Jenna,

Rob Christensen of the N&O tried to preempt the Tax Foundation’s report with his column on Sunday:

This week the Tax Foundation will release a report that shows that
North Carolina’s tax climate for business is not particularly good.

I guess 40th out of 50 counts as “not particularly good.”

Christensen also rhetorically asks:

But the next time someone says North Carolina has high taxes, you should say, compared to whom: Alabama?

Even though he acknowledged that North Carolina has a higher tax burden than our neighboring states — 10 percent higher than Virginia, a generation after we were roughly equal. Families earning $50,000 in Virginia get to keep $500 more each year thanks to lower state and lower taxes.
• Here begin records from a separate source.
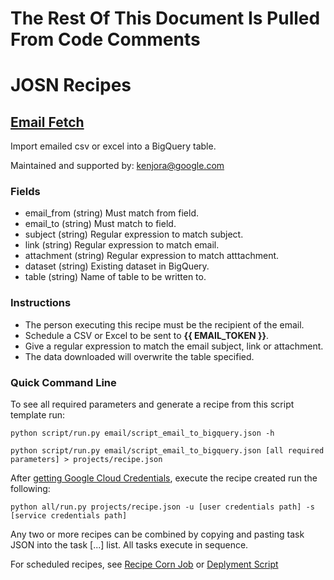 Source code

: # The Rest Of This Document Is Pulled From Code Comments

# JOSN Recipes

## [Email Fetch](email/script_email_to_bigquery.json)

Import emailed csv or excel into a BigQuery table.

Maintained and supported by: kenjora@google.com

### Fields

- email_from (string) Must match from field.
- email_to (string) Must match to field.
- subject (string) Regular expression to match subject.
- link (string) Regular expression to match email.
- attachment (string) Regular expression to match atttachment.
- dataset (string) Existing dataset in BigQuery.
- table (string) Name of table to be written to.

### Instructions

- The person executing this recipe must be the recipient of the email.
- Schedule a CSV or Excel to be sent to <b>{{ EMAIL_TOKEN }}</b>.
- Give a regular expression to match the email subject, link or attachment.
- The data downloaded will overwrite the table specified.

### Quick Command Line

To see all required parameters and generate a recipe from this script template run:

`python script/run.py email/script_email_to_bigquery.json -h`

`python script/run.py email/script_email_to_bigquery.json [all required parameters] > projects/recipe.json`

After [getting Google Cloud Credentials](/auth/README.md), execute the recipe created run the following:

`python all/run.py projects/recipe.json -u [user credentials path] -s [service credentials path]`

Any two or more recipes can be combined by copying and pasting task JSON into the task [...] list.  All tasks execute in sequence.

For scheduled recipes, see [Recipe Corn Job](/cron/README.md) or [Deplyment Script](/deploy/README.md)

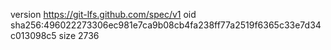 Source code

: version https://git-lfs.github.com/spec/v1
oid sha256:496022273306ec981e7ca9b08cb4fa238ff77a2519f6365c33e7d34c013098c5
size 2736
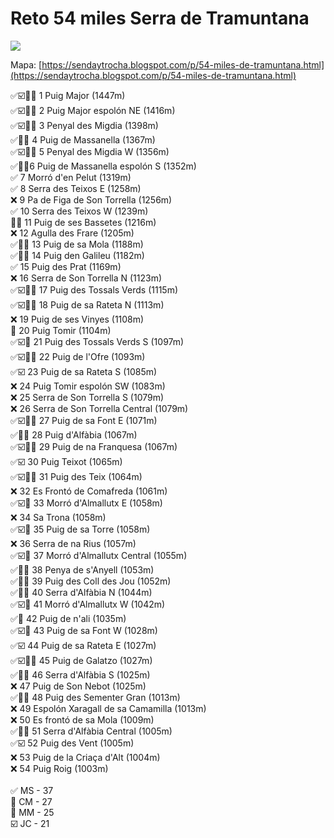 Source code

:# Reto 54 miles Serra de Tramuntana
<img src="images/tramuntana-mallorca.jpg">

Mapa: [https://sendaytrocha.blogspot.com/p/54-miles-de-tramuntana.html](https://sendaytrocha.blogspot.com/p/54-miles-de-tramuntana.html)

✅☑️🥋🐨 1 Puig Major (1447m) <br>
✅☑️🥋🐨 2 Puig Major espolón NE (1416m) <br>
✅☑️🥋🐨 3 Penyal des Migdia (1398m) <br>
✅🥋🐨 4 Puig de Massanella (1367m) <br>
✅☑️🥋🐨 5 Penyal des Migdia W (1356m) <br>
✅🥋🐨6 Puig de Massanella espolón S (1352m) <br>
✅ 7 Morró d'en Pelut (1319m) <br>
✅ 8 Serra des Teixos E (1258m) <br>
❌ 9 Pa de Figa de Son Torrella (1256m) <br>
✅ 10 Serra des Teixos W (1239m) <br>
🥋🐨 11 Puig de ses Bassetes (1216m) <br>
❌ 12 Agulla des Frare (1205m) <br>
✅🥋🐨 13 Puig de sa Mola (1188m) <br>
✅🥋🐨 14 Puig den Galileu (1182m) <br>
✅ 15 Puig des Prat (1169m) <br>
❌ 16 Serra de Son Torrella N (1123m) <br>
✅☑️🥋🐨 17 Puig des Tossals Verds (1115m) <br>
✅☑️🥋🐨 18 Puig de sa Rateta N (1113m) <br>
❌ 19 Puig de ses Vinyes (1108m) <br>
🥋 20 Puig Tomir (1104m) <br>
✅☑️🐨 21 Puig des Tossals Verds S (1097m) <br>
✅☑️🥋🐨 22 Puig de l'Ofre (1093m) <br>
✅☑️ 23 Puig de sa Rateta S (1085m) <br>
❌ 24 Puig Tomir espolón SW (1083m) <br>
❌ 25 Serra de Son Torrella S (1079m) <br>
❌ 26 Serra de Son Torrella Central (1079m) <br>
✅☑️🥋🐨 27 Puig de sa Font E (1071m) <br>
✅🥋🐨 28 Puig d'Alfàbia (1067m) <br>
✅☑️🥋🐨 29 Puig de na Franquesa (1067m) <br>
✅☑️ 30 Puig Teixot (1065m) <br>
✅☑️🥋🐨 31 Puig des Teix (1064m) <br>
❌ 32 Es Frontó de Comafreda (1061m) <br>
✅☑️🐨 33 Morró d'Almallutx E (1058m) <br>
❌ 34 Sa Trona (1058m) <br>
✅☑️🥋 35 Puig de sa Torre (1058m) <br>
❌ 36 Serra de na Rius (1057m) <br>
✅☑️🐨 37 Morró d'Almallutx Central (1055m) <br>
✅🥋🐨 38 Penya de s'Anyell (1053m) <br>
✅🥋🐨 39 Puig des Coll des Jou (1052m) <br>
✅🥋🐨 40 Serra d'Alfàbia N (1044m) <br>
✅☑️🐨 41 Morró d'Almallutx W (1042m) <br>
✅🥋 42 Puig de n'ali (1035m) <br>
✅☑️🥋 43 Puig de sa Font W (1028m) <br>
✅☑️ 44 Puig de sa Rateta E (1027m) <br>
✅☑️🥋🐨 45 Puig de Galatzo (1027m) <br>
✅🥋🐨 46 Serra d'Alfàbia S (1025m) <br>
❌ 47 Puig de Son Nebot (1025m) <br>
✅🥋🐨 48 Puig des Sementer Gran (1013m) <br>
❌ 49 Espolón Xaragall de sa Camamilla (1013m) <br>
❌ 50 Es frontó de sa Mola (1009m) <br>
✅🥋🐨 51 Serra d'Alfàbia Central (1005m) <br>
✅☑️ 52 Puig des Vent (1005m) <br>
❌ 53 Puig de la Criaça d'Alt (1004m) <br>
❌ 54 Puig Roig (1003m)  <br>
<br>
✅ MS - 37 <br>
🥋 CM - 27 <br>
🐨 MM - 25 <br>
☑️ JC - 21 <br>


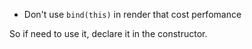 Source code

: - Don't use `bind(this)` in render that cost perfomance

So if need to use it, declare it in the constructor.
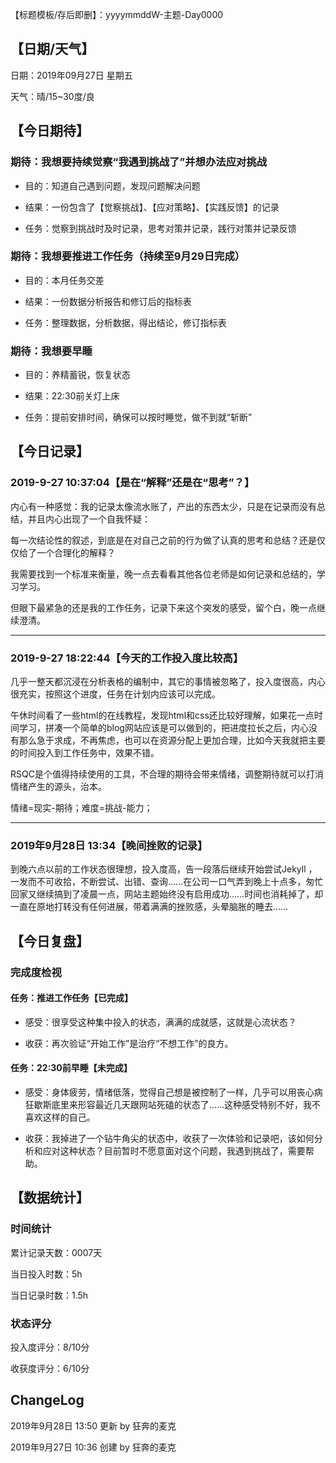 【标题模板/存后即删】：yyyymmddW-主题-Day0000

## 【日期/天气】
日期：2019年09月27日 星期五

天气：晴/15~30度/良

## 【今日期待】

### 期待：我想要持续觉察“我遇到挑战了”并想办法应对挑战

* 目的：知道自己遇到问题，发现问题解决问题

* 结果：一份包含了【觉察挑战】、【应对策略】、【实践反馈】的记录

* 任务：觉察到挑战时及时记录，思考对策并记录，践行对策并记录反馈

### 期待：我想要推进工作任务（持续至9月29日完成）

* 目的：本月任务交差

* 结果：一份数据分析报告和修订后的指标表

* 任务：整理数据，分析数据，得出结论，修订指标表

### 期待：我想要早睡

* 目的：养精蓄锐，恢复状态

* 结果：22:30前关灯上床

* 任务：提前安排时间，确保可以按时睡觉，做不到就“斩断”

## 【今日记录】

### 2019-9-27 10:37:04【是在“解释”还是在“思考”？】

内心有一种感觉：我的记录太像流水账了，产出的东西太少，只是在记录而没有总结，并且内心出现了一个自我怀疑：

每一次结论性的叙述，到底是在对自己之前的行为做了认真的思考和总结？还是仅仅给了一个合理化的解释？

我需要找到一个标准来衡量，晚一点去看看其他各位老师是如何记录和总结的，学习学习。

但眼下最紧急的还是我的工作任务，记录下来这个突发的感受，留个白，晚一点继续澄清。

---
### 2019-9-27 18:22:44【今天的工作投入度比较高】

几乎一整天都沉浸在分析表格的编制中，其它的事情被忽略了，投入度很高，内心很充实，按照这个进度，任务在计划内应该可以完成。

午休时间看了一些html的在线教程，发现html和css还比较好理解，如果花一点时间学习，拼凑一个简单的blog网站应该是可以做到的，把进度拉长之后，内心没有那么急于求成，不再焦虑，也可以在资源分配上更加合理，比如今天我就把主要的时间投入到工作任务中，效果不错。

RSQC是个值得持续使用的工具，不合理的期待会带来情绪，调整期待就可以打消情绪产生的源头，治本。

情绪=现实-期待；难度=挑战-能力；

---
### 2019年9月28日 13:34【晚间挫败的记录】

到晚六点以前的工作状态很理想，投入度高，告一段落后继续开始尝试Jekyll ，一发而不可收拾，不断尝试、出错、查询……在公司一口气弄到晚上十点多，匆忙回家又继续搞到了凌晨一点，网站主题始终没有启用成功……时间也消耗掉了，却一直在原地打转没有任何进展，带着满满的挫败感，头晕脑胀的睡去……

## 【今日复盘】

### 完成度检视

#### 任务：推进工作任务【已完成】

* 感受：很享受这种集中投入的状态，满满的成就感，这就是心流状态？

* 收获：再次验证“开始工作”是治疗“不想工作”的良方。

#### 任务：22:30前早睡【未完成】

* 感受：身体疲劳，情绪低落，觉得自己想是被控制了一样，几乎可以用丧心病狂歇斯底里来形容最近几天跟网站死磕的状态了……这种感受特别不好，我不喜欢这样的自己。

* 收获：我掉进了一个钻牛角尖的状态中，收获了一次体验和记录吧，该如何分析和应对这种状态？目前暂时不愿意面对这个问题，我遇到挑战了，需要帮助。

## 【数据统计】

### 时间统计

累计记录天数：0007天

当日投入时数：5h

当日记录时数：1.5h

### 状态评分

投入度评分：8/10分

收获度评分：6/10分

## ChangeLog

2019年9月28日 13:50 更新 by 狂奔的麦克

2019年9月27日 10:36 创建 by 狂奔的麦克
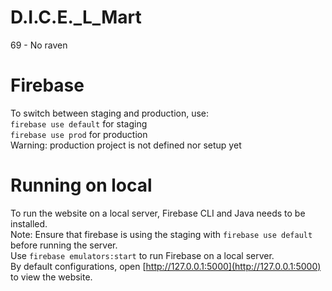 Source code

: # D.I.C.E._L_Mart
69 - No raven

# Firebase
To switch between staging and production, use:  
`firebase use default` for staging  
`firebase use prod` for production  
Warning: production project is not defined nor setup yet

# Running on local
To run the website on a local server, Firebase CLI and Java needs to be installed.  
Note: Ensure that firebase is using the staging with `firebase use default` before running the server.  
Use `firebase emulators:start` to run Firebase on a local server.  
By default configurations, open [http://127.0.0.1:5000](http://127.0.0.1:5000) to view the website.   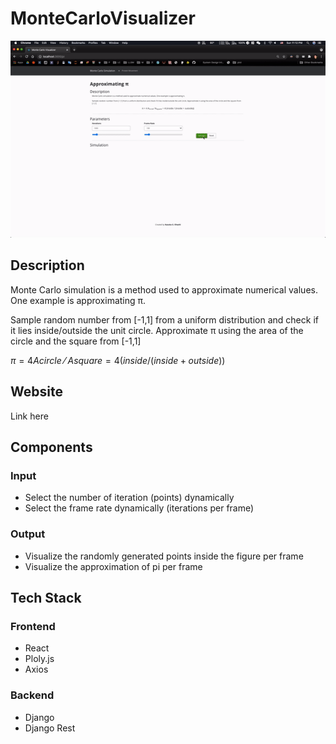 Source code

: # MonteCarloVisualizer
 
 
<img src="/images/montecarlo.gif" width="800"/>
 
## Description
Monte Carlo simulation is a method used to approximate numerical values. One example is approximating π.

Sample random number from [-1,1] from a uniform distribution and check if it lies inside/outside the unit circle. Approximate π using the area of the circle and the square from [-1,1]


$π = 4 Acircle ⁄ Asquare = 4 (inside / (inside + outside))$

## Website
Link here

## Components
### Input
* Select the number of iteration (points) dynamically
* Select the frame rate dynamically (iterations per frame)

### Output
* Visualize the randomly generated points inside the figure per frame
* Visualize the approximation of pi per frame

## Tech Stack
### Frontend
* React
* Ploly.js
* Axios

### Backend
* Django
* Django Rest 




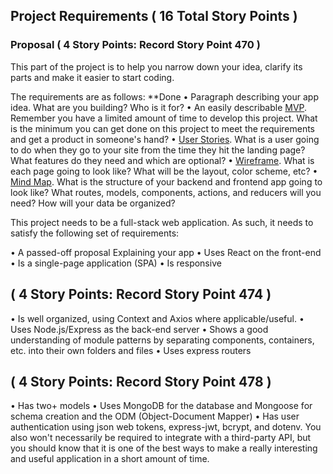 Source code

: ## Project Requirements  ( 16 Total Story Points )

### Proposal ( 4 Story Points:  Record Story Point 470 )

This part of the project is to help you narrow down your idea, clarify its parts and make it easier to start coding.

The requirements are as follows:
**Done • Paragraph describing your app idea. What are you building? Who is it for?
• An easily describable [MVP](https://en.wikipedia.org/wiki/Minimum_viable_product). Remember you have a limited amount of time to develop this project. What is the minimum you can get done on this project to meet the requirements and get a product in someone's hand?
• [User Stories](https://www.mountaingoatsoftware.com/agile/user-stories). What is a user going to do when they go to your site from the time they hit the landing page? What features do they need and which are optional?
• [Wireframe](https://uxmastery.com/wireframing-for-beginners/). What is each page going to look like? What will be the layout, color scheme, etc?
• [Mind Map](https://www.mindmup.com/). What is the structure of your backend and frontend app going to look like? What routes, models, components, actions, and reducers will you need? How will your data be organized?

This project needs to be a full-stack web application. As such, it needs to satisfy the following set of requirements:

• A passed-off proposal Explaining your app
• Uses React on the front-end
• Is a single-page application (SPA)
• Is responsive

## ( 4 Story Points:  Record Story Point 474 )

• Is well organized, using Context and Axios where applicable/useful.
• Uses Node.js/Express as the back-end server
• Shows a good understanding of module patterns by separating components, containers, etc. into their own folders and files
• Uses express routers

## ( 4 Story Points: Record Story Point 478 )

• Has two+ models
• Uses MongoDB for the database and Mongoose for schema creation and the ODM (Object-Document Mapper)
• Has user authentication using json web tokens, express-jwt, bcrypt, and dotenv.
You also won't necessarily be required to integrate with a third-party API, but you should know that it is one of the best ways to make a really interesting and useful application in a short amount of time.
But the question of Business Tax Climate goes beyond just the tax burden (what percentage of our money governments take). North Carolina ranks low because the state taxes everything – corporate income, personal income, sales, and property. Our high and steeply progressive personal income tax rates hurt. Our high sales tax rate hurts. Our complicated set of business tax incentives also hurts.

It is not that North Carolina is a “moderately taxed state … in a low-tax nation,” it is that North Carolina’s taxes distort economic activity. Low rates on a broad base make things like the Bill Lee Act irrelevant. Rhode Island (ranked 50th) recognized that and is moving to a flat personal income tax rate.

Spending limits and tax reform are what the state needs to get a lower tax burden and a better business tax climate.